There have been some topics that have caused continued confusion on the site. One is the misconception that some people have had that Ovarit is a women-only website (that users are all women, or that men are told not to register or somehow are barred, or that men are site-banned for admitting they are men). This is not the case. It's not that we didn't consider trying it, it's that we considered it and decided not to do that.

This disappoints some, but we did make sure this was stated in our documentation before we launched.

We require that moderators are women. The Ovarit admins are radical feminist women. Communities must be women-centered, but we do not currently believe that we have to somehow ban every male from the site to achieve that. We do not believe it is possible on a site like this to do that. All posts and comments are public to anyone on the internet, and although we currently have invite codes, they are not permanent and eventually anyone will be able to register an account. This is, ultimately, a public internet forum. This is not a "safe space," though it will always be women-run and women-centered.
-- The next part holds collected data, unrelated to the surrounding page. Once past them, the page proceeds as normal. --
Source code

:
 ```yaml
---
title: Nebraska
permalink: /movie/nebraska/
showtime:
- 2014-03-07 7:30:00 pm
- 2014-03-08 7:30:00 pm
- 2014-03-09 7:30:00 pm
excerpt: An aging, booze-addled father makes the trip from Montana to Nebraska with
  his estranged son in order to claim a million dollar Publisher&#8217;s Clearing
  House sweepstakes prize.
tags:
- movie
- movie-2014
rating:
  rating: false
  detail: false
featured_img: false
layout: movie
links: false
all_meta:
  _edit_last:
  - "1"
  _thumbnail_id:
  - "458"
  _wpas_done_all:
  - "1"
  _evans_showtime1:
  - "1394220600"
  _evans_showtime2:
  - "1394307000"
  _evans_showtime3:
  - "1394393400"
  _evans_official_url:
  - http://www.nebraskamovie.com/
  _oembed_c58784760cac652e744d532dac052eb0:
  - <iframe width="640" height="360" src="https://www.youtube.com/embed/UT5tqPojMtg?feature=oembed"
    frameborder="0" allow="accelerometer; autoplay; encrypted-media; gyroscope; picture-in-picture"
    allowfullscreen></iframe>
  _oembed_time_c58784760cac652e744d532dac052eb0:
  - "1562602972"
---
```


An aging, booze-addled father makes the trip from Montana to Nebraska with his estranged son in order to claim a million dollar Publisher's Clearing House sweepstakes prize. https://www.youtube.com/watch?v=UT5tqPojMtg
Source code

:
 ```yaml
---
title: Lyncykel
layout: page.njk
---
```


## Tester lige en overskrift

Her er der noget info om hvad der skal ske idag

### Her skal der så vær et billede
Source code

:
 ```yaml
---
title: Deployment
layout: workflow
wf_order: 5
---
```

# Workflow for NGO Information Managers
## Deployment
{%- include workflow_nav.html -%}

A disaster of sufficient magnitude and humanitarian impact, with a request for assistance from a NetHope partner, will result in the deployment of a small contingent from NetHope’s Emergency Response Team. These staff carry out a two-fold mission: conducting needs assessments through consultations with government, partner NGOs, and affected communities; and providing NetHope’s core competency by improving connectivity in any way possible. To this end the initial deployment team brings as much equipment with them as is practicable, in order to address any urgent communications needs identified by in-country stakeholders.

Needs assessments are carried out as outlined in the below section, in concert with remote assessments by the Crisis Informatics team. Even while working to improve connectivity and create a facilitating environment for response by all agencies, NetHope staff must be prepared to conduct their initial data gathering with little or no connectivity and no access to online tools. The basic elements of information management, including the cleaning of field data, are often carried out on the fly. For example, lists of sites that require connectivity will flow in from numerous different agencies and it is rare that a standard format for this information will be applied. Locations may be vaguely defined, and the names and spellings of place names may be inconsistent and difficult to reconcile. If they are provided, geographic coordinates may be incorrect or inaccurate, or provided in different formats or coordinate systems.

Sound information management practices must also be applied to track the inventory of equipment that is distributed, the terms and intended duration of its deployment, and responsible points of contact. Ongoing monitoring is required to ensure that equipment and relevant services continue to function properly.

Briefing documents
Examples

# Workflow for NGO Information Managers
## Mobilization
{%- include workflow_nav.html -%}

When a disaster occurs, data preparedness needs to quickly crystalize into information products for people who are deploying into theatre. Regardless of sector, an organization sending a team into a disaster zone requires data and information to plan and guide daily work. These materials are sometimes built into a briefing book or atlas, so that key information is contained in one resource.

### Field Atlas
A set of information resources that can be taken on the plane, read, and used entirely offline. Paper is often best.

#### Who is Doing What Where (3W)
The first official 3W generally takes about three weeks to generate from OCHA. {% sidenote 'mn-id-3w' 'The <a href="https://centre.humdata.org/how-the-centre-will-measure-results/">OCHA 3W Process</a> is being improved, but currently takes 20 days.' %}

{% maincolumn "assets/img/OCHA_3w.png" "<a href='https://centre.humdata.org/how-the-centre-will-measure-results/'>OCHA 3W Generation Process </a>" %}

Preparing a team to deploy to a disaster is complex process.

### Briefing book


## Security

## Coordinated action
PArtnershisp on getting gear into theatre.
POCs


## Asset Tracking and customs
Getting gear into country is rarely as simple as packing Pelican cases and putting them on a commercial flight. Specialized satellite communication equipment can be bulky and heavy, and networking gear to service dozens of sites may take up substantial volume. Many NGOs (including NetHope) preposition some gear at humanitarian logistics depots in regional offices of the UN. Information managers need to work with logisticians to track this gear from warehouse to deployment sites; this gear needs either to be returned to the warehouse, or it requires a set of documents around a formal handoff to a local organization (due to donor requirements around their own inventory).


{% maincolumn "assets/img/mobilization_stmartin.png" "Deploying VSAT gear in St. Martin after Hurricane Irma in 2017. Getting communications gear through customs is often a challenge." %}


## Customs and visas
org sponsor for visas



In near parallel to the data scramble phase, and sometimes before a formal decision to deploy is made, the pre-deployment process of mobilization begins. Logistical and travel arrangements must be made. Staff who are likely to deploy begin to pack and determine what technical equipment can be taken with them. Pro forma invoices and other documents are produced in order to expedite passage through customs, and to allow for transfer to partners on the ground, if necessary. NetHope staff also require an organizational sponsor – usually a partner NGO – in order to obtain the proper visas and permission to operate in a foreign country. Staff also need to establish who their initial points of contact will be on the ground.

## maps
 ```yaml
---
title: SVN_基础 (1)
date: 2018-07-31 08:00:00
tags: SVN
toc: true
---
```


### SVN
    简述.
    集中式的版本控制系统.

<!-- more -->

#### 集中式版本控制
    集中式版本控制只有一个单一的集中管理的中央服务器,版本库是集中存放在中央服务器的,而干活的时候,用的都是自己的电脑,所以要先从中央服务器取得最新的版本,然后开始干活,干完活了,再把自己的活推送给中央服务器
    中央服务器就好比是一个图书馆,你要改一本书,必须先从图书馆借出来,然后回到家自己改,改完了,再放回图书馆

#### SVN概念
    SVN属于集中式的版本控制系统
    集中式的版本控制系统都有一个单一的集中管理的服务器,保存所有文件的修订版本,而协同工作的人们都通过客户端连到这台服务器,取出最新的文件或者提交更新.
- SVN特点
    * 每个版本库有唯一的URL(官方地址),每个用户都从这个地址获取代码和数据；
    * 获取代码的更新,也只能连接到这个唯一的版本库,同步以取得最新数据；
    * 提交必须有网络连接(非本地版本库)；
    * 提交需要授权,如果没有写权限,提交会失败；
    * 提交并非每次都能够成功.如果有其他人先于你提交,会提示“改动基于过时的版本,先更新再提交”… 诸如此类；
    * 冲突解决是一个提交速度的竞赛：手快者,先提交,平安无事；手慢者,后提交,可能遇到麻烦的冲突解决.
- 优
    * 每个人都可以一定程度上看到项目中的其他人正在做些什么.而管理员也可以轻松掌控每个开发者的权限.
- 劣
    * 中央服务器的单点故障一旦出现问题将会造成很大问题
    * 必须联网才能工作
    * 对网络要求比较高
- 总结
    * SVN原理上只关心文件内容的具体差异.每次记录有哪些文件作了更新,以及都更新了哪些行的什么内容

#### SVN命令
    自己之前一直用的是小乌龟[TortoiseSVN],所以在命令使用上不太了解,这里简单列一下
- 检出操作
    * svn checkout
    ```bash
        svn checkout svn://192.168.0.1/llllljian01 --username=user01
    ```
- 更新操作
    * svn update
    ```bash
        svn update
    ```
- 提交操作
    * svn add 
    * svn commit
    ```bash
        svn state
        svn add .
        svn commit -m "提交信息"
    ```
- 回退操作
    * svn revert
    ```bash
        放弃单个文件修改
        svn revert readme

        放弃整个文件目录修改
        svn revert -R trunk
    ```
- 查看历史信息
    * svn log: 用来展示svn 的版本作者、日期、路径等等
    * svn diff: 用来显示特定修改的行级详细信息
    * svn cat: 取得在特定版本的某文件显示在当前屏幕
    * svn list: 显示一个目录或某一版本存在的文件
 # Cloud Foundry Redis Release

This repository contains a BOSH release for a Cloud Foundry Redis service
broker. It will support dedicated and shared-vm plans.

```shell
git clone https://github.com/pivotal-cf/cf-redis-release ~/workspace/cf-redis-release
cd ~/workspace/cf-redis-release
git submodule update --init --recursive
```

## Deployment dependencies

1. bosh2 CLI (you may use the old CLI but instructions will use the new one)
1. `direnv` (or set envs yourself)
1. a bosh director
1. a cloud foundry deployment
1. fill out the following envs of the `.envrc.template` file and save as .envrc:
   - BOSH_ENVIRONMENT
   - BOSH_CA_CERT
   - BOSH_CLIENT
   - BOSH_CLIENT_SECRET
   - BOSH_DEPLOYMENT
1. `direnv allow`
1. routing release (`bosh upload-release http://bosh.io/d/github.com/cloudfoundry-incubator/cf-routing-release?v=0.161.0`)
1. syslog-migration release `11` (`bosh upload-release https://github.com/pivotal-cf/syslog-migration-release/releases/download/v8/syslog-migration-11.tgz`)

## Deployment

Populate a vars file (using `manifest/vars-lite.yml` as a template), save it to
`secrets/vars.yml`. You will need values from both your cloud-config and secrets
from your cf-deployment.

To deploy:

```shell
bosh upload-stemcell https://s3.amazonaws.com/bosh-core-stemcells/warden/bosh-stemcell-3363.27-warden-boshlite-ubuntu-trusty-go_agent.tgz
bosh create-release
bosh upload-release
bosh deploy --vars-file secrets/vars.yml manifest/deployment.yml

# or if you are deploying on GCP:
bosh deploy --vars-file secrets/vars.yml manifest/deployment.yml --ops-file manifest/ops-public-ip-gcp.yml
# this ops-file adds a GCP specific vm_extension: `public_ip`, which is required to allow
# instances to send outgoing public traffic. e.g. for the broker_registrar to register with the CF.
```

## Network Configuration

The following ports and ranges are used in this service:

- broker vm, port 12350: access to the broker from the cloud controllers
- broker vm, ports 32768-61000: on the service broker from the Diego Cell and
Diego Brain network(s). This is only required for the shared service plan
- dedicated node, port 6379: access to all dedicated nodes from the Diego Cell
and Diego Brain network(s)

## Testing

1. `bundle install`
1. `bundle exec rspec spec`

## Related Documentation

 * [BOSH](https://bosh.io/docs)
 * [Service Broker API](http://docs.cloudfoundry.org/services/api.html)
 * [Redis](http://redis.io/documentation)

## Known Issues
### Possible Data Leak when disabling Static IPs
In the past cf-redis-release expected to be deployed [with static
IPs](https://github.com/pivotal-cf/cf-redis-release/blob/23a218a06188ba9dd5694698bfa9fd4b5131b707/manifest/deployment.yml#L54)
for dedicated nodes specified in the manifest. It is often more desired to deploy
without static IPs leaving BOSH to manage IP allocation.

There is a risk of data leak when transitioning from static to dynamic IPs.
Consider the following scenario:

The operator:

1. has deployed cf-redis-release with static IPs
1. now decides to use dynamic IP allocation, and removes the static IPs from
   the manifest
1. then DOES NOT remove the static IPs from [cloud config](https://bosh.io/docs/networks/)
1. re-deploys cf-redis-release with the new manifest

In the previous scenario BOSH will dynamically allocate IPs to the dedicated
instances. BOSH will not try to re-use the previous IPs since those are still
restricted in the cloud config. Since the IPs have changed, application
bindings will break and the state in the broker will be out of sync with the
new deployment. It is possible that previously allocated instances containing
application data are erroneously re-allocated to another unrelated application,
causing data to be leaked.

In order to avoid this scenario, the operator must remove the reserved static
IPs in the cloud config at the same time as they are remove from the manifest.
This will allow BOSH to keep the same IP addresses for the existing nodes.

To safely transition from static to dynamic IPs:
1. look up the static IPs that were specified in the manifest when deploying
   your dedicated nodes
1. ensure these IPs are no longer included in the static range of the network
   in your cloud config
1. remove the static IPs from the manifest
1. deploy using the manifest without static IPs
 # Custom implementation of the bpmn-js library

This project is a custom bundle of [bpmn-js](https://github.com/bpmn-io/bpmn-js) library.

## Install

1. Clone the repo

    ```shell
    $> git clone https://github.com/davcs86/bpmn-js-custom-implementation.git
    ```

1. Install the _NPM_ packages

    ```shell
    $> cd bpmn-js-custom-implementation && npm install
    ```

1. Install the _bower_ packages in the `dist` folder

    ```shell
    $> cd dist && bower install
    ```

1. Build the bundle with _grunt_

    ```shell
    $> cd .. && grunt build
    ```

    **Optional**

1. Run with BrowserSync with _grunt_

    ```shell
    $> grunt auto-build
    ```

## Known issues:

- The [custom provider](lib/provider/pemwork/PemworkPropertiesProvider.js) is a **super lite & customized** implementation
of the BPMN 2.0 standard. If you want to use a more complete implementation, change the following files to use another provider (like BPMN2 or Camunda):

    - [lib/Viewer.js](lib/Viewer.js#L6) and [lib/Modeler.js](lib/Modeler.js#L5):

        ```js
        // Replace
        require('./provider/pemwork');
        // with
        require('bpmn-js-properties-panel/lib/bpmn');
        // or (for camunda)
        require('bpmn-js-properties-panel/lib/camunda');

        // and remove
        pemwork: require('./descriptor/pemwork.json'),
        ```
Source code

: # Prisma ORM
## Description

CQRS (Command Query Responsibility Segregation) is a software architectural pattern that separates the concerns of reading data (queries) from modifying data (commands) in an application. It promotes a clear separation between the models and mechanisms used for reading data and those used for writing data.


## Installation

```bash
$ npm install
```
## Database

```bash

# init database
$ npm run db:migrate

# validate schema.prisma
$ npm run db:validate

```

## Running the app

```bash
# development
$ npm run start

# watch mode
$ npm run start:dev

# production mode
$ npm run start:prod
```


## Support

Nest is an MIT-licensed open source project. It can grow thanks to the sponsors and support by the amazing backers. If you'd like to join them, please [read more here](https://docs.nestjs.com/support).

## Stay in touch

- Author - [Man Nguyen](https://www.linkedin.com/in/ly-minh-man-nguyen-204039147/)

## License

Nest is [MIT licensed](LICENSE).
We do not have policies on banning people for their characteristics - or supposed characteristics. We cannot actually know user's characteristics, only what they claim their characteristics are. Policies have to be based on something observable, like a user's actions on the site. Banning men for admitting they are men, is in function, making a rule that men cannot tell the truth about being men. Men who lie remain. We have a lot of experience banning men for failing to avoid breaking the most basic of rules. We believe banning men for rule-breaking behavior is sufficient, and wastes less of our time.

We have no intention on creating shadow policies that are not published. We're not Reddit.

Ovarit is a platform for different communities. We are trying to keep our scope broad enough that we can platform a variety of communities that appeal to women with a broad range of ideas. This means giving moderators as much control over the circles they moderate as possible while still maintaining our Mission.

We are not trying to create a hive of group think. The only way to avoid a group think spiral is to permit a range of ideas and disagreement. This means we have to be careful about the things we say "no" to with each additional constraint we give to moderators.

If you think a user is breaking the rules, or if you think a circle isn't in line with the site Mission or rules, you can message the relevant moderators, or if necessary, you can send a private message to one of the admins. (A feature to message all mods of a circle or all the admins will be added eventually, but admins already discuss all relevant messages as a group).

Starting threads calling out specific users or specific circles is not in line with our culture. We do not wish to have a culture where public call out posts bully or shame users or pressure moderators into complying with a narrow view they did not sign up for.

Civility is a rule in the meta circles. Policies are up for discussion - do not make it personal, though.

Edit: For clarification, each circle can add rules on top of the site-wide rules. Circles can make rules prohibiting men from posting.